Pictures paired with source code:
_ _ _ _ _
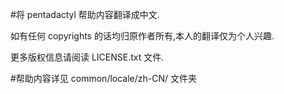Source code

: #将 pentadactyl 帮助内容翻译成中文.

如有任何 copyrights 的话均归原作者所有,本人的翻译仅为个人兴趣.

更多版权信息请阅读 LICENSE.txt 文件.

#帮助内容详见 common/locale/zh-CN/ 文件夹
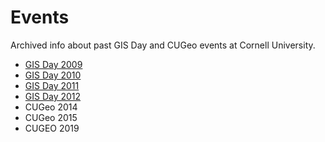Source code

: # Events

Archived info about past GIS Day and CUGeo events at Cornell University.

- [GIS Day 2009](gis-day-2009)
- [GIS Day 2010](gis-day-2010)
- [GIS Day 2011](gis-day-2011)
- [GIS Day 2012](gis-day-2012)
- CUGeo 2014
- CUGeo 2015
- CUGEO 2019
_ _ _ _ _
Directions for this task: Reproduce exactly the lines above starting at the line containing "如有任何 copyrights 的话均归原作者所有,本人的翻译仅为个人兴趣." and ending at the line containing "- [GIS Day 2011](gis-day-2011)", including both, but not the pictures.

Final answer:
如有任何 copyrights 的话均归原作者所有,本人的翻译仅为个人兴趣.

更多版权信息请阅读 LICENSE.txt 文件.

#帮助内容详见 common/locale/zh-CN/ 文件夹
Source code

: # Events

Archived info about past GIS Day and CUGeo events at Cornell University.

- [GIS Day 2009](gis-day-2009)
- [GIS Day 2010](gis-day-2010)
- [GIS Day 2011](gis-day-2011)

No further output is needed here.